Why do EV / EBITDA multiples vary so much by industry?

EV multiples reflect three things: growth (faster-growing firms trade richer), risk (lower-risk firms trade richer), and capital intensity (more capital-intensive firms trade lower because EBITDA overstates true cash flow). Typical EV / EBITDA bands: utilities and pipelines 8–11×, integrated oil and gas 4–7×, industrial manufacturing 8–12×, retail and consumer discretionary 8–14×, branded consumer goods 12–18×, healthcare and pharma 10–16×, software / SaaS 15–30× (and much higher for high-growth names), banks and insurers — EV multiples are not used (capital structure is the business). Always compare within an industry, not across.

Can enterprise value be negative?

Yes, though it is rare and usually signals distress or a special situation. If a company's cash exceeds its market cap plus debt plus preferred plus minority, EV goes negative — meaning the market is pricing the operating business as worth less than zero. Most often this happens to small-cap firms with collapsed share prices but legacy cash hoards, or to liquidation candidates. A negative EV trade is rare but is a classic deep-value setup: if the operating business is not actively destroying value, the buyer is being paid to take it. Always check why before assuming there is a bargain.

Where do I find the input numbers in published accounts?
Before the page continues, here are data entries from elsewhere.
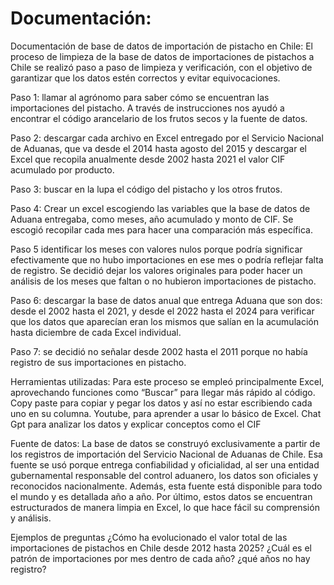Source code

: # Documentación:  

Documentación de base de datos de importación de pistacho en Chile:
El proceso de limpieza de la base de datos de importaciones de pistachos a Chile se realizó paso a paso de limpieza y verificación, con el objetivo de garantizar que los datos estén correctos y evitar equivocaciones.

Paso 1: llamar al agrónomo para saber cómo se encuentran las importaciones del pistacho. A través de instrucciones nos ayudó a encontrar el código arancelario de los  frutos secos y la fuente de datos. 

Paso 2: descargar cada archivo en Excel entregado por el Servicio Nacional de Aduanas, que va desde el 2014 hasta agosto del 2015 y descargar el Excel que recopila anualmente desde 2002 hasta 2021 el valor CIF acumulado por producto.

Paso 3: buscar en la lupa el código del pistacho y los otros frutos.

Paso 4: Crear un excel escogiendo las variables que la base de datos de Aduana entregaba, como meses, año acumulado y monto de CIF. Se escogió recopilar cada mes para hacer una comparación más específica. 

Paso 5 identificar los meses con valores nulos porque podría significar efectivamente que no hubo importaciones en ese mes o podría reflejar falta de registro. Se decidió dejar los valores originales para poder hacer un análisis de los meses que faltan o no hubieron importaciones de pistacho.

Paso 6: descargar la base de datos anual que entrega Aduana que son dos: desde el 2002 hasta el 2021, y desde el 2022 hasta el 2024 para verificar que los datos que aparecían eran los mismos que salían en la acumulación hasta diciembre de cada Excel individual.

Paso 7: se decidió no señalar desde 2002 hasta el 2011 porque no había registro de sus importaciones en pistacho. 

Herramientas utilizadas:  Para este proceso se empleó principalmente Excel, aprovechando funciones como “Buscar” para llegar más rápido al código. Copy paste para copiar y pegar los datos y así no estar escribiendo cada uno en su columna. Youtube, para aprender a usar lo básico de Excel. Chat Gpt para analizar los datos y explicar conceptos como el CIF

Fuente de datos: 
La base de datos se construyó exclusivamente a partir de los registros de importación del Servicio Nacional de Aduanas de Chile. 
Esa fuente se usó porque entrega confiabilidad y oficialidad, al  ser una entidad gubernamental responsable del control aduanero, los datos son oficiales y reconocidos nacionalmente. Además, esta fuente está disponible para todo el mundo y es detallada año a año. Por último, estos datos se encuentran estructurados de manera limpia en Excel, lo que hace fácil su comprensión y análisis.

Ejemplos de preguntas
¿Cómo ha evolucionado el valor total de las importaciones de pistachos en Chile desde 2012 hasta 2025?
¿Cuál es el patrón de importaciones por mes dentro de cada año?
¿qué años no hay registro?



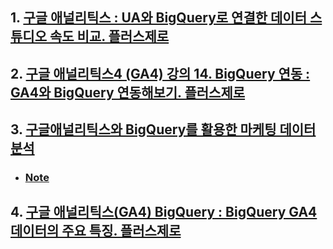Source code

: ## 1. [구글 애널리틱스 : UA와 BigQuery로 연결한 데이터 스튜디오 속도 비교. 플러스제로](https://www.youtube.com/watch?v=lLPch1J2E6U&ab_channel=PlusZero)

## 2. [구글 애널리틱스4 (GA4) 강의 14. BigQuery 연동 : GA4와 BigQuery 연동해보기. 플러스제로](https://www.youtube.com/watch?v=NKElVGkiNFU&ab_channel=PlusZero)

## 3. [구글애널리틱스와 BigQuery를 활용한 마케팅 데이터분석](https://www.youtube.com/watch?v=DS18mM2PE1I&ab_channel=%EB%A9%94%EA%B0%80%EC%A1%B4)
- ### [Note](./ga_bigquery/GA_BigQuery_Marketing_Analytics.md)

## 4. [구글 애널리틱스(GA4) BigQuery : BigQuery GA4 데이터의 주요 특징. 플러스제로](https://www.youtube.com/watch?v=FUkYiUZk3rU&ab_channel=PlusZero)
Market cap: live share price from any data provider × diluted shares outstanding (cover of the 10-K / annual report). Total debt: balance sheet — sum of short-term borrowings, current portion of long-term debt, long-term debt, and finance lease liabilities. Cash: balance sheet, "cash and cash equivalents" plus short-term marketable securities (be consistent). Preferred equity: balance sheet equity section, book value (or fair value if marked). Minority interest: balance sheet equity, sometimes called "non-controlling interest". Use the most recent quarterly balance sheet for the debt and cash figures and the latest closing market cap — EV is a point-in-time figure.